When just returning one ByteString I've found that the easiest way is to use create :: Int -> (Ptr Word8 -> IO ()) -> IO ByteString from Data.ByteString.Internal. However, that function can't create two ByteStrings at the same time.

My first approach was to write something like:

newtype PublicKey = PublicKey ByteString
newtype SecretKey = SecretKey ByteString
randomKeypair :: IO (PublicKey, SecretKey)
randomKeypair = do
    let pk = B.replicate 0 publicKeyBytes
        sk = B.replicate 0 secretKeyBytes
    B.unsafeUseAsCString pk $ \ppk ->
        B.unsafeUseAsCString sk $ \psk ->
        c_random_keypair ppk psk
    return (PublicKey pk, SecretKey sk)

However, this doesn't seem to work with GHC 7.10.2. When running the test suite I'm finding that I seem to have sharing of the ByteStrings in between function calls, leading to encryption/decryption failing and giving incorrect results.

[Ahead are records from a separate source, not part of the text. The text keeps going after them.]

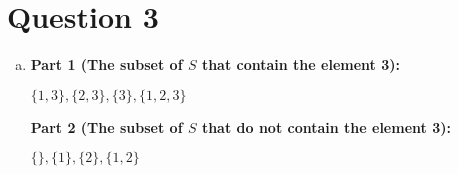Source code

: \documentclass[12pt]{article}
\begin{document}
\section*{Question 3}
\begin{enumerate}[a.]
    \item

    \textbf{Part 1 (The subset of $S$ that contain the element 3):}

    $\{1,3\}, \{2,3\}, \{3\}, \{1,2,3\}$

    \bigskip

    \textbf{Part 2 (The subset of $S$ that do not contain the element 3):}

    $\{\},\{1\},\{2\},\{1,2\}$

\end{enumerate}
\end{document}
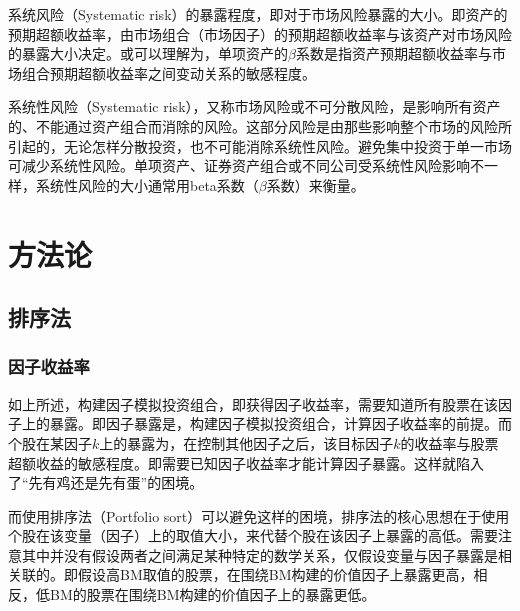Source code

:\documentclass[11pt]{article}
\begin{document}
系统风险（Systematic risk）的暴露程度，即对于市场风险暴露的大小。即资产的预期超额收益率，由市场组合（市场因子）的预期超额收益率与该资产对市场风险的暴露大小决定。或可以理解为，单项资产的$\beta$系数是指资产预期超额收益率与市场组合预期超额收益率之间变动关系的敏感程度。

系统性风险（Systematic risk），又称市场风险或不可分散风险，是影响所有资产的、不能通过资产组合而消除的风险。这部分风险是由那些影响整个市场的风险所引起的，无论怎样分散投资，也不可能消除系统性风险。避免集中投资于单一市场可减少系统性风险。单项资产、证券资产组合或不同公司受系统性风险影响不一样，系统性风险的大小通常用beta系数（$\beta$系数）来衡量。

\section{方法论}

\subsection{排序法}

\subsubsection{因子收益率}

如上所述，构建因子模拟投资组合，即获得因子收益率，需要知道所有股票在该因子上的暴露。即因子暴露是，构建因子模拟投资组合，计算因子收益率的前提。而个股在某因子$k$上的暴露为，在控制其他因子之后，该目标因子$k$的收益率与股票超额收益的敏感程度。即需要已知因子收益率才能计算因子暴露。这样就陷入了“先有鸡还是先有蛋”的困境。

而使用排序法（Portfolio sort）可以避免这样的困境，排序法的核心思想在于使用个股在该变量（因子）上的取值大小，来代替个股在该因子上暴露的高低。需要注意其中并没有假设两者之间满足某种特定的数学关系，仅假设变量与因子暴露是相关联的。即假设高BM取值的股票，在围绕BM构建的价值因子上暴露更高，相反，低BM的股票在围绕BM构建的价值因子上的暴露更低。
\end{document}
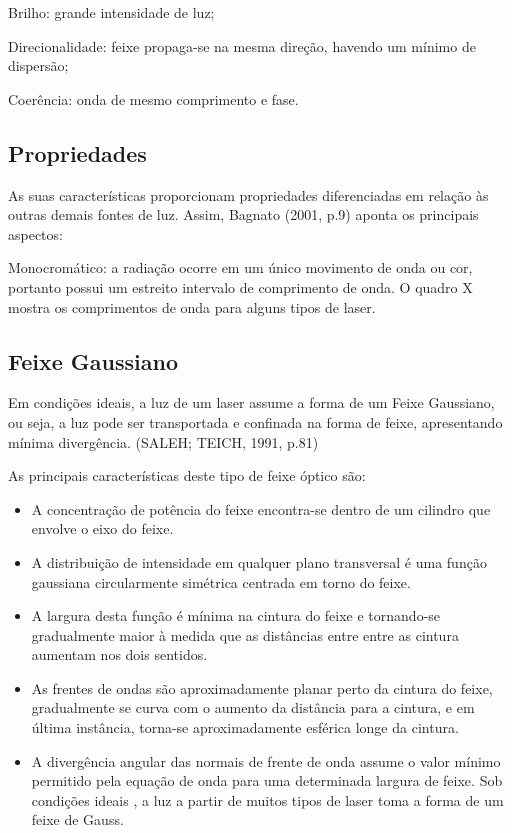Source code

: \documentclass{fei}
\begin{document}
Brilho: grande intensidade de luz;

Direcionalidade: feixe propaga-se na mesma direção, havendo um mínimo de dispersão;

Coerência: onda de mesmo comprimento e fase.

\subsection{Propriedades}

As suas características proporcionam propriedades diferenciadas em relação às outras demais fontes de luz. Assim, Bagnato (2001, p.9) aponta os principais aspectos:

Monocromático: a radiação ocorre em um único movimento de onda ou cor, portanto possui um estreito intervalo de comprimento de onda. O quadro X mostra os comprimentos de onda para alguns tipos de laser.

\subsection{Feixe Gaussiano}

Em condições ideais, a luz de um laser assume a forma de um Feixe Gaussiano, ou seja, a luz pode ser transportada e confinada na forma de feixe, apresentando mínima divergência. (SALEH; TEICH, 1991, p.81)

As principais características deste tipo de feixe óptico são:

\begin{itemize}
	\item A concentração de potência do feixe encontra-se dentro de um cilindro que envolve o eixo do feixe.
	\item A distribuição de intensidade em qualquer plano transversal é uma função gaussiana circularmente simétrica centrada em torno do feixe.
	\item A largura desta função é mínima na cintura do feixe e tornando-se gradualmente maior à medida que as distâncias entre entre as cintura aumentam nos dois sentidos.
	\item As frentes de ondas são aproximadamente planar perto da cintura do feixe, gradualmente se curva com o aumento da distância para a cintura, e em última instância, torna-se aproximadamente esférica longe da cintura.
	\item A divergência angular das normais de frente de onda assume o valor mínimo permitido pela equação de onda para uma determinada largura de feixe. Sob condições ideais , a luz a partir de muitos tipos de laser toma a forma de um feixe de Gauss.
\end{itemize}
\end{document}
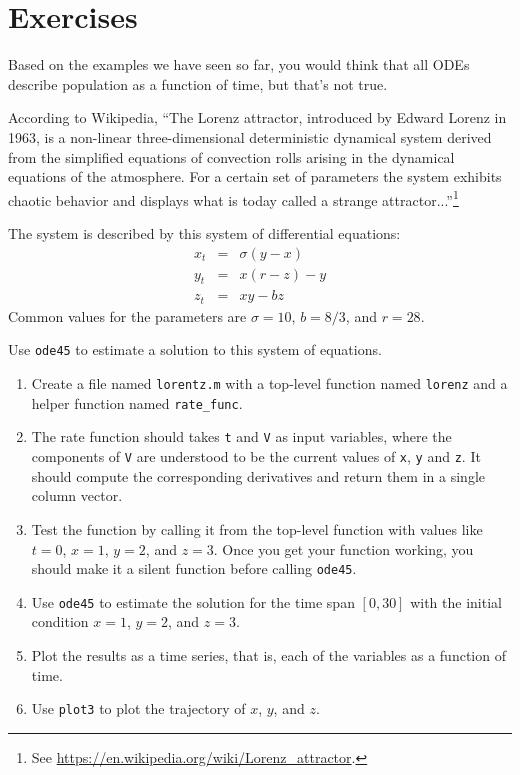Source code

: \documentclass[
]{book}
\numberwithin{Answer}{chapter}
\numberwithin{Exercise}{chapter}
\begin{document}
\section{Exercises}

\begin{ex}

Based on the examples we have seen so far, you would think that
all ODEs describe population as
a function of time, but that's not true.

According to Wikipedia,
``The Lorenz attractor, introduced by Edward Lorenz in 1963, is a
non-linear three-dimensional deterministic dynamical system derived
from the simplified equations of convection rolls arising in the
dynamical equations of the atmosphere. For a certain set of parameters
the system exhibits chaotic behavior and displays what is today called
a strange attractor...''\footnote{See \url{https://en.wikipedia.org/wiki/Lorenz_attractor}.}

The system is described by this system of differential equations:
%
\begin{eqnarray}
x_t &=& \sigma (y - x)  \\
y_t &=& x (r - z) - y   \\
z_t &=& xy - b z
\end{eqnarray}
%
Common values for the parameters are $\sigma = 10$, $b = 8/3$, and $r=28$.

Use {\tt ode45} to estimate a solution to this
system of equations.


\begin{enumerate}

\item Create a file named {\tt lorentz.m} with a top-level function named {\tt lorenz} and a helper function named \verb"rate_func".

\item  The rate function should
takes {\tt t} and {\tt V} as input variables, where the components
of {\tt V} are understood to be the current values of {\tt x},
{\tt y} and {\tt z}.  It should compute the corresponding derivatives
and return them in a single column vector.

\item Test the function by calling it from the top-level function with values like $t=0$, $x=1$, $y=2$, and $z=3$.  Once you get your function working, you should make it a silent function before calling {\tt ode45}.

\item Use {\tt ode45}
to estimate the solution for the time span $[0, 30]$
with the initial condition $x=1$, $y=2$, and $z=3$.

\item Plot the results as a time series, that is, each of the variables as a function of time.

\item Use {\tt plot3} to plot the trajectory of
$x$, $y$, and $z$.

\end{enumerate}

\end{ex}
\end{document}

I've managed to work around the problem by defining my own function:

createWithResult :: Int -> (Ptr Word8 -> IO a) -> IO (ByteString, a)
createWithResult i f = do
    fp <- B.mallocByteString i
    r <- withForeignPtr fp f
    return (B.fromForeignPtr fp 0 i, r)

and using it like:

randomKeypair = fmap (PublicKey *** SecretKey) $
    createWithResult publicKeyBytes $ \ppk ->
    B.create secretKeyBytes $ \psk ->
    void $ c_random_keypair ppk psk

This seems to work, all tests pass.

My question is, what exactly are the semantics when it comes to sharing and referential transparency when it comes to the IO monad?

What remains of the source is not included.